Deutsche Sangeslust trug die Lieder der Wittenberger Nachtigall
weiter, und die Reformation hat sich vielfach durch die Lieder
in das Herz des Volkes gesungen. Bald fehlten auch die Glaubenszeugen
nicht, und das Blut her Märtyrer wurde wieder der Same der
Kirche.
Die deutschen Städte waren es zuerst, die dem neuen Geiste die Tore öffneten - das Land ist erst später langsam nachgefolgt.
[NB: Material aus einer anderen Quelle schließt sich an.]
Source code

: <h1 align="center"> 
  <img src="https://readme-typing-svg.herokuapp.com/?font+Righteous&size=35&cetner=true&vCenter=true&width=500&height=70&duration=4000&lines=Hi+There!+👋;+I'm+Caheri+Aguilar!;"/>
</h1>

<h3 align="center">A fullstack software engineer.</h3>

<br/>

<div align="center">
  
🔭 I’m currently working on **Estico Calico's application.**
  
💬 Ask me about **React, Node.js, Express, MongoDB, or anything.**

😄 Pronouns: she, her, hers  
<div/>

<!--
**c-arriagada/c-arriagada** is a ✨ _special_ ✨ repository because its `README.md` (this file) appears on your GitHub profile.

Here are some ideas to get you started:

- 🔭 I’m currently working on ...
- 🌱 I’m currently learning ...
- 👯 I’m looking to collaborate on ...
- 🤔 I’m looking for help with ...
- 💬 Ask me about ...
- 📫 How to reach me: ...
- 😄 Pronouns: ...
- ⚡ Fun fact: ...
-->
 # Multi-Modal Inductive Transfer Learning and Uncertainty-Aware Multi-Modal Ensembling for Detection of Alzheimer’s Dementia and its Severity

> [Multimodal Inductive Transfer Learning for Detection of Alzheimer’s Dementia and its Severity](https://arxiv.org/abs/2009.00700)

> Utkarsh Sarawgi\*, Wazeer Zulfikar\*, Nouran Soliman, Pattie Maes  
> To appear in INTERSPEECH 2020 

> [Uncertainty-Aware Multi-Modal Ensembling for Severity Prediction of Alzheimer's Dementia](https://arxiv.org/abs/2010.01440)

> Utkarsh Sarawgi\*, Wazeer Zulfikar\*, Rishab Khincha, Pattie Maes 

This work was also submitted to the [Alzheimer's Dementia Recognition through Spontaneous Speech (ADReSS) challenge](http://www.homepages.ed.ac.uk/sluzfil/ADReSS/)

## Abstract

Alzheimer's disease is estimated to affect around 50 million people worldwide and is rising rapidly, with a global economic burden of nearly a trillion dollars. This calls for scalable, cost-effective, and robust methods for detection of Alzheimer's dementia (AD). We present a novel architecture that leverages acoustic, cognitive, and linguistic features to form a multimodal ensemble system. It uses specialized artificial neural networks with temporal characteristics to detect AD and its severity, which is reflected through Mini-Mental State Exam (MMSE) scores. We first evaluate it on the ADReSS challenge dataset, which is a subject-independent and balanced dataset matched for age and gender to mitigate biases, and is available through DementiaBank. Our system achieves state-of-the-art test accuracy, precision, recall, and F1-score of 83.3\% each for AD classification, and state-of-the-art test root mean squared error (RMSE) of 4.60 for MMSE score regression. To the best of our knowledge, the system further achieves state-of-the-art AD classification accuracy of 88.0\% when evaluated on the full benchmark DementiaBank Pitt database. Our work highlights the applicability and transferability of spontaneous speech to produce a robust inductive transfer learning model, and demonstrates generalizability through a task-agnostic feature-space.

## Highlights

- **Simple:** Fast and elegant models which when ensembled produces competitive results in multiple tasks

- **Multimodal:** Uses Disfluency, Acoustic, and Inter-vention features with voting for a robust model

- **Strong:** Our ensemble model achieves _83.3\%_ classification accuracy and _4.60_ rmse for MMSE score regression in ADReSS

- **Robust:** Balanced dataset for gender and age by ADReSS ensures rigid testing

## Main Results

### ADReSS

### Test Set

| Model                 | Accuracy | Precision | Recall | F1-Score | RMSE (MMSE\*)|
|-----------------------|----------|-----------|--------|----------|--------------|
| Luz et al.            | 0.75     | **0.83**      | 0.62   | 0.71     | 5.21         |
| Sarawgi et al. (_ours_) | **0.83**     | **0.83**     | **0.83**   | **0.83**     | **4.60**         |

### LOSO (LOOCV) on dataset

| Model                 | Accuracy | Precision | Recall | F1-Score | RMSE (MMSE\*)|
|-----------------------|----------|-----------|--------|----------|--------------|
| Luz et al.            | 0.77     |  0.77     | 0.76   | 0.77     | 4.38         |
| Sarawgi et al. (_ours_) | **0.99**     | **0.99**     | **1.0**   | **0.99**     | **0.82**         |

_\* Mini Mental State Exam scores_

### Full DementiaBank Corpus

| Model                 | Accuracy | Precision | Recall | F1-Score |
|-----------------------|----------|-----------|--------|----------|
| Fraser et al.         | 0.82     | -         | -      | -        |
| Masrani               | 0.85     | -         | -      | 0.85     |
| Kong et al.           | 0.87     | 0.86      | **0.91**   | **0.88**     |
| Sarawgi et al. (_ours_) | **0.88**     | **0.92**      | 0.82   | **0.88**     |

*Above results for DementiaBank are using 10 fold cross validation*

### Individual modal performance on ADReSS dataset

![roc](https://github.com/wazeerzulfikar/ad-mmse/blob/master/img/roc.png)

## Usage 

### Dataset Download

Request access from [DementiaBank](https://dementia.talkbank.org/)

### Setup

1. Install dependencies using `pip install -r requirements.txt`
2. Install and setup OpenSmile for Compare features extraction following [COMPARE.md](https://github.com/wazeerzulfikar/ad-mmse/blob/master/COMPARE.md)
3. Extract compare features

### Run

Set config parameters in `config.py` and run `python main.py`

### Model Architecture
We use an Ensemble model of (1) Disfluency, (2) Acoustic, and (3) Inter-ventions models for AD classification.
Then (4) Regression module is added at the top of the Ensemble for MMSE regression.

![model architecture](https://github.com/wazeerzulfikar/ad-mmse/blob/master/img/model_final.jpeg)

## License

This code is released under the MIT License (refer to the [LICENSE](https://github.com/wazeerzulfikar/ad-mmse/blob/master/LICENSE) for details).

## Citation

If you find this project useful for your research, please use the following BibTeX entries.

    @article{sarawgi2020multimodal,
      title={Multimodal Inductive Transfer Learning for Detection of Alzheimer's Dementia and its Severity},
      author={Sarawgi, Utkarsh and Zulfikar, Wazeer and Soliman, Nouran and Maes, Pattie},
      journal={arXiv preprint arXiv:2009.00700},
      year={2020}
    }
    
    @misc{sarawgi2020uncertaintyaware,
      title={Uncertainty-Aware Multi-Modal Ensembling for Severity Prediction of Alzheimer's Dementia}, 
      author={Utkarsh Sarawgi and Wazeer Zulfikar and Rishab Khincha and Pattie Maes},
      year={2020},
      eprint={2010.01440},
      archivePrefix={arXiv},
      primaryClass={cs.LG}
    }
In den Städten, dem Mittelpunkt deutscher Kultur und fortschreitender Bildung, hatte man den Druck der alten Zustände am härtesten empfunden. Gerade hier wurde am meisten über die Ausbeutung durch die Kirche, über die Verkommenheit des Klerus und der Mönche geklagt. Seit langen Jahren hatte man mit dem verderblichen Treiben der Bettelmönche, die sich überall einschlichen und zur Stadtplage wurden, auch den krassesten Aberglauben förderten, zu kämpfen und einen Streit nach dem andern mit der Geistlichkeit und den Bischöfen wegen des Mißbrauchs der geistlichen Gerichtsbarkeit geführt. Trotz aller Kirchlichkeit war doch ein sich immer noch steigernder Gegensatz zu der Kirche vorhanden. Verschärft wurde dieser Gegensatz durch die Rückständigkeit der Kirche auf ethischem Gebiete, die in der Verkehrung des Evangeliums wurzelte. Das städtische Leben stand mit den Lehren und Anschauungen der Kirche im Widerspruch. Zinsnehmen galt ihr als Sünde und wie sollte sich ohne Zins der Handel entwickeln? Wenn das Ideal des sittlichen Lebens das Mönchtum war, so konnte ein Bürger, ein Kaufmann und Handwerker nur mit schlechtem Gewissen seinem Berufe obliegen. Wie mußte hier die lutherische Anschauung, welche jede ehrliche Arbeit, jede treue Berufserfüllung als Gottesdienst wertet, befreiend wirken!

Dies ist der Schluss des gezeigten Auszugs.